Eventually I got tired of debugging dependency issues when I actually wanted to debug my own code. In my lab, uv and ruff helped me get back to a clean, repeatable workflow. This is not a sponsored post. It is just the first combo that reduced my daily friction.
what I wanted from my tooling
- fast setup: new project to running script without a ceremony.
- repeatability: same dependencies on my laptop and on a VM.
- boring automation: lint and format should be one command.
- less yak shaving: fewer toolchains stacked on toolchains.
uv in practice (how I use it)
The main win for me is that uv encourages a clean project boundary. In my lab, each script that matters becomes a tiny project. That means it has:
- a virtual environment tied to the repo,
- a pinned dependency set (as much as is reasonable),
- a single “how to run it” command in the README.
example: starting a small project
# example: new project setup (shape)
mkdir -p rag-sandbox
cd rag-sandbox
# create and sync an environment
uv venv
uv pip install -U pip
uv pip install fastapi pydantic
# freeze a requirements file (one simple approach)
uv pip freeze > requirements.txt
The exact uv workflow can vary. The pattern I care about is: a single command that produces a working, isolated environment. When I deploy to a VM, I want the same dependencies, not a surprise upgrade.
ruff: one tool to keep the codebase tidy
Ruff is the only lint tool that made me stop arguing with my own style. It is fast enough that I actually run it. In my lab, speed matters because I am impatient and I context-switch a lot.
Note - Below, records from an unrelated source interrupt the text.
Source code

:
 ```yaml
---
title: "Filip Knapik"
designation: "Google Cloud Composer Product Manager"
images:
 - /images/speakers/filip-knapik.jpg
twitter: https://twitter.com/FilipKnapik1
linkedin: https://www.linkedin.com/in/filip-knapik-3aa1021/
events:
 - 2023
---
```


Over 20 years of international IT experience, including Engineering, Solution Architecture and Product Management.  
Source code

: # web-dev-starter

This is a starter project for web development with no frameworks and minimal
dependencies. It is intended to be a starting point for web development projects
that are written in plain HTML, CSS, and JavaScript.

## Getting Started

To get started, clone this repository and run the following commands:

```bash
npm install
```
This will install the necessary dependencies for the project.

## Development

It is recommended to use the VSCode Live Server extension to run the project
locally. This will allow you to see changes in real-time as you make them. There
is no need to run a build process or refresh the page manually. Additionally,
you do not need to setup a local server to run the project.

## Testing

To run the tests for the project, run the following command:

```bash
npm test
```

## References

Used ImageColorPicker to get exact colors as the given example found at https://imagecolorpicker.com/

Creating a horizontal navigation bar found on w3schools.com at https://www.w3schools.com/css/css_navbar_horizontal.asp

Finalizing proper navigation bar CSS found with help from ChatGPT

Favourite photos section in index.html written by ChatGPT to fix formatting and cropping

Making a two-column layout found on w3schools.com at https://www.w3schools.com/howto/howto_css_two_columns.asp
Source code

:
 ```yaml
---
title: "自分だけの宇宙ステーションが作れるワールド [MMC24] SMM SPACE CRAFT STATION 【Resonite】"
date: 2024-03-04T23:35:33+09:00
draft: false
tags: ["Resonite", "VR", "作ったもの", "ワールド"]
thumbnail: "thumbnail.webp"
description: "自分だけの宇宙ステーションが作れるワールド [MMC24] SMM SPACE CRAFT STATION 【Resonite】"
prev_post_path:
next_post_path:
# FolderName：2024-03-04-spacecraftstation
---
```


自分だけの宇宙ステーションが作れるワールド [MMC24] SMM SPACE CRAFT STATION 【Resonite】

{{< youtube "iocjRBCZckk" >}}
The point is not “perfect code.” The point is that my scripts stay readable six months later. That is an ops concern, not an aesthetic concern.
example: a minimal ruff configuration
# example: pyproject.toml snippet
[tool.ruff]
line-length = 100
[tool.ruff.lint]
select = ["E", "F", "I"]
[tool.ruff.format]
quote-style = "double"
I keep it simple. I am not trying to build a corporate policy. I just want obvious mistakes caught early.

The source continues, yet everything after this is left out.